[Source texts of formatted documents]

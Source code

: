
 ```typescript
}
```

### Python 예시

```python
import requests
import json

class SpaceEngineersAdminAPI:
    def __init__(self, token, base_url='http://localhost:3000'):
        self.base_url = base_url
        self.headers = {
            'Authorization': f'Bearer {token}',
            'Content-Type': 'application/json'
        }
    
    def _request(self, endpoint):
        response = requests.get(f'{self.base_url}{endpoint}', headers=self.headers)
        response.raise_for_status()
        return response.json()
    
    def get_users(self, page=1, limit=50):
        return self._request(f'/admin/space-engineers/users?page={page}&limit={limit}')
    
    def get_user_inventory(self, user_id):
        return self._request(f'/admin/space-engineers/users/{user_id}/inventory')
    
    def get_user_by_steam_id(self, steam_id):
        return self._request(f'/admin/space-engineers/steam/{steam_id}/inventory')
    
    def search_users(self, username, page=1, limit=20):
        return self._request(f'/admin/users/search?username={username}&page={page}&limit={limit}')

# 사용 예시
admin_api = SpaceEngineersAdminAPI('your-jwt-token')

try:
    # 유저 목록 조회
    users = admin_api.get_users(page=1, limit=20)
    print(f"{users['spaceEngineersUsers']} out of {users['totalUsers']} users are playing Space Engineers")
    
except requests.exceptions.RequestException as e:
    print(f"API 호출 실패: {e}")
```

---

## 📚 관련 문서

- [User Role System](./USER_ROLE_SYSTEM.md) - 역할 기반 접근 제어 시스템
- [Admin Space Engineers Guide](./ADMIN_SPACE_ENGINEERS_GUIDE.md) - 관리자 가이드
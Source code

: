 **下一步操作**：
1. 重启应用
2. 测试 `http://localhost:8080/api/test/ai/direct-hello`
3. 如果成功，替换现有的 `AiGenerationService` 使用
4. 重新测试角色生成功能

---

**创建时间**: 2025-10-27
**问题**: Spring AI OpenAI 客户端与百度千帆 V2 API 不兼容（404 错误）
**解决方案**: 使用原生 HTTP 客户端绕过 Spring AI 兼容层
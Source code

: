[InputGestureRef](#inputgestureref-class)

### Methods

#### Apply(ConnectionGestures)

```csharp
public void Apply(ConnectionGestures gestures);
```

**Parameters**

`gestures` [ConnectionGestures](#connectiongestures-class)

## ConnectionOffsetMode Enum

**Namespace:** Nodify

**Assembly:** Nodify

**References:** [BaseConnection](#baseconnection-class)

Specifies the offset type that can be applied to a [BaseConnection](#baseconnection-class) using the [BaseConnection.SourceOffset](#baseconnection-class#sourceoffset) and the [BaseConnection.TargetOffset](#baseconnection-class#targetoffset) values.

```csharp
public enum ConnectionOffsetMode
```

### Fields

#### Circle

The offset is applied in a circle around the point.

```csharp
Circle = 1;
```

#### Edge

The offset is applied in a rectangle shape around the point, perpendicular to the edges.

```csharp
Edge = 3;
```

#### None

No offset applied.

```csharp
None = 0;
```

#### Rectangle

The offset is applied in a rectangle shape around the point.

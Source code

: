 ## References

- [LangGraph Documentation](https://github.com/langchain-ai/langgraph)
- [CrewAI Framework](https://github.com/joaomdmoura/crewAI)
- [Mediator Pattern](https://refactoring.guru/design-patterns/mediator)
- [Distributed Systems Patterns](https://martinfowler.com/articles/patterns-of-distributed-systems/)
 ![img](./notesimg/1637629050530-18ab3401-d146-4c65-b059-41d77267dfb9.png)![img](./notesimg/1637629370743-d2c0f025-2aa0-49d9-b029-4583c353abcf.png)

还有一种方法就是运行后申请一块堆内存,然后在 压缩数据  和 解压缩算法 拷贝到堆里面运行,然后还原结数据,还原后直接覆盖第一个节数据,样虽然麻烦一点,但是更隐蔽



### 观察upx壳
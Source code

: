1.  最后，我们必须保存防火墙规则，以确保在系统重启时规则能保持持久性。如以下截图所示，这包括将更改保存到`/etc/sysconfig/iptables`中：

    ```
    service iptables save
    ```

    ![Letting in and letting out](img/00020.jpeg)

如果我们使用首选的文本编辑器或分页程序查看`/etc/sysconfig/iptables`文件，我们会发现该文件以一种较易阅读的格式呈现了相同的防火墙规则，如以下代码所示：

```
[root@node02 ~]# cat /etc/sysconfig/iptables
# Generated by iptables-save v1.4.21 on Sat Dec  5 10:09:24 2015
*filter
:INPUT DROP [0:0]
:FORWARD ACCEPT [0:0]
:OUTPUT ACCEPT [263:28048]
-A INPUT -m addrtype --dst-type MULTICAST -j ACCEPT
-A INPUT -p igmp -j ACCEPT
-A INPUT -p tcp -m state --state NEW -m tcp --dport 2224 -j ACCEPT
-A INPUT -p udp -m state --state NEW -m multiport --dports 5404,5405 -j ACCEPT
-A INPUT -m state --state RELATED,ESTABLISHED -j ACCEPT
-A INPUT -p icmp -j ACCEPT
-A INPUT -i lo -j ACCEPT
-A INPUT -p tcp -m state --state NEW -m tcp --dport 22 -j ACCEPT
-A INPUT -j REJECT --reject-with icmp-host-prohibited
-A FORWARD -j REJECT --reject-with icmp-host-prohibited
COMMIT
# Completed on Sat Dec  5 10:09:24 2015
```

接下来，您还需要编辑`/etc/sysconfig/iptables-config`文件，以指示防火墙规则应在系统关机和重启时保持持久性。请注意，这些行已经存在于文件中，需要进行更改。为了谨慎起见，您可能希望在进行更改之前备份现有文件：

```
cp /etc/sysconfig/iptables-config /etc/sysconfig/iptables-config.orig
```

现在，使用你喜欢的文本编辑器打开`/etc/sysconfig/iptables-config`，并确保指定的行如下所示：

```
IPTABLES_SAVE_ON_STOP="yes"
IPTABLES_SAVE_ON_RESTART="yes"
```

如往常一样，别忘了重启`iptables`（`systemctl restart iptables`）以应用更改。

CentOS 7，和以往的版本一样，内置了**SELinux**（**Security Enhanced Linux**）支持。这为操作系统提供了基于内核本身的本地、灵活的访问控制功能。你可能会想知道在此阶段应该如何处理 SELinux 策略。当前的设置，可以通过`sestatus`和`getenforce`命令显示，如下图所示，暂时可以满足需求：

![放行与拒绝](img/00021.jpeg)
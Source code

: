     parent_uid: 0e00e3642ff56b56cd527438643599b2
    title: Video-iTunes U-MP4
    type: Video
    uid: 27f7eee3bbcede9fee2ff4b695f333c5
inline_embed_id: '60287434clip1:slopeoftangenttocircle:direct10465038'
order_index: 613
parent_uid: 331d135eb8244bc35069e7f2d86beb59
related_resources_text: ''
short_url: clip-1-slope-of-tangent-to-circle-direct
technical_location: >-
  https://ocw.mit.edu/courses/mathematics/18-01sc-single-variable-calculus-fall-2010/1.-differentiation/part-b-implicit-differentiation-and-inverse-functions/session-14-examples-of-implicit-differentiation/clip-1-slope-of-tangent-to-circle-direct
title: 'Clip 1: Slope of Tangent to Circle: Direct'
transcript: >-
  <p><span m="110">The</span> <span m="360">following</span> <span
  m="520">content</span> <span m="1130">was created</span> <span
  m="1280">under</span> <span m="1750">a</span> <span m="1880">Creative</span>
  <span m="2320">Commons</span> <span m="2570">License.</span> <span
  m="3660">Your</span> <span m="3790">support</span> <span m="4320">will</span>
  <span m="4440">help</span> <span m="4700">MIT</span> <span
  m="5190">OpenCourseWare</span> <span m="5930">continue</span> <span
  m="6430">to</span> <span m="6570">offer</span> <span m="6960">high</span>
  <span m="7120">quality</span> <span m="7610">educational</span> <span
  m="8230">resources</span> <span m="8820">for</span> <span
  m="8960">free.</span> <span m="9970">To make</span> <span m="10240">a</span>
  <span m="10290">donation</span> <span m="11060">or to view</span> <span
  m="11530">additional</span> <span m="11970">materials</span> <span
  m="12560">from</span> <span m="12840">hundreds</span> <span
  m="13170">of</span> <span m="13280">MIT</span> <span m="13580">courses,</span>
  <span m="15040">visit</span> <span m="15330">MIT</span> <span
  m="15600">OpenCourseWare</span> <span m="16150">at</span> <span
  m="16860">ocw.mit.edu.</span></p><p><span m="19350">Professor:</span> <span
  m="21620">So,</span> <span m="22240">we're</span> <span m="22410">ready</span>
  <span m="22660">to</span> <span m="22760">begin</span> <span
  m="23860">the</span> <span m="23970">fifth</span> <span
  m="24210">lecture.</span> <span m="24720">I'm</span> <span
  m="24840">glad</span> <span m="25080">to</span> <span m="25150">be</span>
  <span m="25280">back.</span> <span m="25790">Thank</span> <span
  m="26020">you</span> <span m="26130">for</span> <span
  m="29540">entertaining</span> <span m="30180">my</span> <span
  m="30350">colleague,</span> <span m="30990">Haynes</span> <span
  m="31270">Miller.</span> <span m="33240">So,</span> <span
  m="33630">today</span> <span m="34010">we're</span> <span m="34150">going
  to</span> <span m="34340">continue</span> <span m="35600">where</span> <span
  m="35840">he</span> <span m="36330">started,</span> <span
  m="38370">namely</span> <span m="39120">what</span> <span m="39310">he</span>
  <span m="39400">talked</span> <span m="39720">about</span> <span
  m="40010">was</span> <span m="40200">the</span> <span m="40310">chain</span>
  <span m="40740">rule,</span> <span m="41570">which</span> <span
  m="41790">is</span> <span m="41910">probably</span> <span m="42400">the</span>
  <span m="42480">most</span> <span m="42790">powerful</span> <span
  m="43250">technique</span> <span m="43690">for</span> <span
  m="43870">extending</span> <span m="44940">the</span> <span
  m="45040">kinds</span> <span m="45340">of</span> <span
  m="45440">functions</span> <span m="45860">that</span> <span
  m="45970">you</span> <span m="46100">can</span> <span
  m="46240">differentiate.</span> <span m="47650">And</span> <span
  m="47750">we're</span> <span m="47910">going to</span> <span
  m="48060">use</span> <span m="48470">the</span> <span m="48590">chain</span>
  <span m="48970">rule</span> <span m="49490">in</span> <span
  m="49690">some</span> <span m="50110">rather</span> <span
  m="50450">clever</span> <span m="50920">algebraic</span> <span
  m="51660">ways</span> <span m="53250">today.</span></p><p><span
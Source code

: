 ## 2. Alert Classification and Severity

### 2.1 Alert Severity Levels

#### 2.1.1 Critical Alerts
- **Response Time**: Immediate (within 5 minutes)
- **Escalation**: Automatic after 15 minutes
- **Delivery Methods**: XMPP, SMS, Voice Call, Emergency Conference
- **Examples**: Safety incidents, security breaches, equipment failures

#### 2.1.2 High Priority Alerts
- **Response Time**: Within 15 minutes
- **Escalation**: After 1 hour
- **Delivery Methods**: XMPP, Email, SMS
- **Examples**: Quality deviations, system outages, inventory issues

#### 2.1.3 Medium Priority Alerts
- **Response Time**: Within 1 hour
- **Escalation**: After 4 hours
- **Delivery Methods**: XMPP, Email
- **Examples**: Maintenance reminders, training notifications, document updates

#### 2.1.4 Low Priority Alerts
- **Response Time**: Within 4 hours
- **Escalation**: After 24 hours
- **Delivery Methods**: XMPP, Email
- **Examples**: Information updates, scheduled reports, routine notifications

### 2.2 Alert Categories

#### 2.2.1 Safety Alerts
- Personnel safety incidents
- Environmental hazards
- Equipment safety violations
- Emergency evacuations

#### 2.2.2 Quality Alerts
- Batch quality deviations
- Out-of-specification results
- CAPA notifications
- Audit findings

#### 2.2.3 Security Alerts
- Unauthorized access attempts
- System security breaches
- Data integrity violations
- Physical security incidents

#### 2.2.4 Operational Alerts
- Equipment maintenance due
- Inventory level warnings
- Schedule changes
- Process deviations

Exercise directions:
Copy from the entries above each line in which the string "References" can be found.

Exercise output:
**References:** [BaseConnection](#baseconnection-class)
: ## References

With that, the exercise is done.